**Directions:** Can you retype every record below exactly as written?

--

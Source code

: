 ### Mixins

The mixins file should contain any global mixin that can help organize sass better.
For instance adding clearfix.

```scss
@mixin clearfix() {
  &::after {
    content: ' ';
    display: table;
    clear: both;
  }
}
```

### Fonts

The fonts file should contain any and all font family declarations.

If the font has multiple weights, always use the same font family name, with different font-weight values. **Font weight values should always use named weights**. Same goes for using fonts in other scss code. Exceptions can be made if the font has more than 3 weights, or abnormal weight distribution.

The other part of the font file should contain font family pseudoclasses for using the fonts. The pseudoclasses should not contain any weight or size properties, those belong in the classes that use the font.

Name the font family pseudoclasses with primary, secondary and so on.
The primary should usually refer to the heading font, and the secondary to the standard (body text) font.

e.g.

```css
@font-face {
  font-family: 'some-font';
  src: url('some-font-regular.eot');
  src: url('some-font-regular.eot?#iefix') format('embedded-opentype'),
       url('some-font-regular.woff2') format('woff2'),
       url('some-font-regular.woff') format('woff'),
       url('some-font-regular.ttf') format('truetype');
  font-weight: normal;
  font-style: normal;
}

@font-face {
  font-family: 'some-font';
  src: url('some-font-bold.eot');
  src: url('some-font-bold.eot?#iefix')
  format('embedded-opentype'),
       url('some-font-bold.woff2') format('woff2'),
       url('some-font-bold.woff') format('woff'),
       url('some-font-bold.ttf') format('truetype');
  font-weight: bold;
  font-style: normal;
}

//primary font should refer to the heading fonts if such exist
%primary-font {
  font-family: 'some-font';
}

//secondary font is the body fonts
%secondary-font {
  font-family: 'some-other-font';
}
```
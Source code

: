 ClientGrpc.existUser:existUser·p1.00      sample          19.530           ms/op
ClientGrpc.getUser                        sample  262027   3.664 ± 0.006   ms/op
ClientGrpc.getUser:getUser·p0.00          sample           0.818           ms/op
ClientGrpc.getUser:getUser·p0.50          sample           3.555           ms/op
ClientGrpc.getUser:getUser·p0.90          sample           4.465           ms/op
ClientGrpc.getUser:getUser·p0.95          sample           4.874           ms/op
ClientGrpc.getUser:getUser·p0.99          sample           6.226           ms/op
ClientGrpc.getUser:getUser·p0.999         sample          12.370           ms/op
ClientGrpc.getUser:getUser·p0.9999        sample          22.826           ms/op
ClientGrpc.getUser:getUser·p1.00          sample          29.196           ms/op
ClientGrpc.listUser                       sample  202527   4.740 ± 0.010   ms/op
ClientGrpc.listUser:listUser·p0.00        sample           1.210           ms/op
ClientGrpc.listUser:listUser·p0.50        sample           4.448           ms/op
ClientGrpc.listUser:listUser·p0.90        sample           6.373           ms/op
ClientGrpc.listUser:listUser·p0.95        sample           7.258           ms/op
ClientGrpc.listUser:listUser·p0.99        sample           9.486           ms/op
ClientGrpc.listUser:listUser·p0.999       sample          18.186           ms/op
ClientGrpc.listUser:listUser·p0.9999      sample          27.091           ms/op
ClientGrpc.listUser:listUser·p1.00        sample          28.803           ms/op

--

**Task solution:**
Source code

: ### Mixins

The mixins file should contain any global mixin that can help organize sass better.
For instance adding clearfix.

```scss
@mixin clearfix() {
  &::after {
    content: ' ';
    display: table;
    clear: both;
  }
}
```

### Fonts

The fonts file should contain any and all font family declarations.

If the font has multiple weights, always use the same font family name, with different font-weight values. **Font weight values should always use named weights**. Same goes for using fonts in other scss code. Exceptions can be made if the font has more than 3 weights, or abnormal weight distribution.

The other part of the font file should contain font family pseudoclasses for using the fonts. The pseudoclasses should not contain any weight or size properties, those belong in the classes that use the font.

Name the font family pseudoclasses with primary, secondary and so on.
The primary should usually refer to the heading font, and the secondary to the standard (body text) font.

e.g.

```css
@font-face {
  font-family: 'some-font';
  src: url('some-font-regular.eot');
  src: url('some-font-regular.eot?#iefix') format('embedded-opentype'),
       url('some-font-regular.woff2') format('woff2'),
       url('some-font-regular.woff') format('woff'),
       url('some-font-regular.ttf') format('truetype');
  font-weight: normal;
  font-style: normal;
}

@font-face {
  font-family: 'some-font';
  src: url('some-font-bold.eot');
  src: url('some-font-bold.eot?#iefix')
  format('embedded-opentype'),
       url('some-font-bold.woff2') format('woff2'),
       url('some-font-bold.woff') format('woff'),
       url('some-font-bold.ttf') format('truetype');
  font-weight: bold;
  font-style: normal;
}

//primary font should refer to the heading fonts if such exist
%primary-font {
  font-family: 'some-font';
}

//secondary font is the body fonts
%secondary-font {
  font-family: 'some-other-font';
}
```
Source code

: ClientGrpc.existUser:existUser·p1.00      sample          19.530           ms/op
ClientGrpc.getUser                        sample  262027   3.664 ± 0.006   ms/op
ClientGrpc.getUser:getUser·p0.00          sample           0.818           ms/op
ClientGrpc.getUser:getUser·p0.50          sample           3.555           ms/op
ClientGrpc.getUser:getUser·p0.90          sample           4.465           ms/op
ClientGrpc.getUser:getUser·p0.95          sample           4.874           ms/op
ClientGrpc.getUser:getUser·p0.99          sample           6.226           ms/op
ClientGrpc.getUser:getUser·p0.999         sample          12.370           ms/op
ClientGrpc.getUser:getUser·p0.9999        sample          22.826           ms/op
ClientGrpc.getUser:getUser·p1.00          sample          29.196           ms/op
ClientGrpc.listUser                       sample  202527   4.740 ± 0.010   ms/op
ClientGrpc.listUser:listUser·p0.00        sample           1.210           ms/op
ClientGrpc.listUser:listUser·p0.50        sample           4.448           ms/op
ClientGrpc.listUser:listUser·p0.90        sample           6.373           ms/op
ClientGrpc.listUser:listUser·p0.95        sample           7.258           ms/op
ClientGrpc.listUser:listUser·p0.99        sample           9.486           ms/op
ClientGrpc.listUser:listUser·p0.999       sample          18.186           ms/op
ClientGrpc.listUser:listUser·p0.9999      sample          27.091           ms/op
ClientGrpc.listUser:listUser·p1.00        sample          28.803           ms/op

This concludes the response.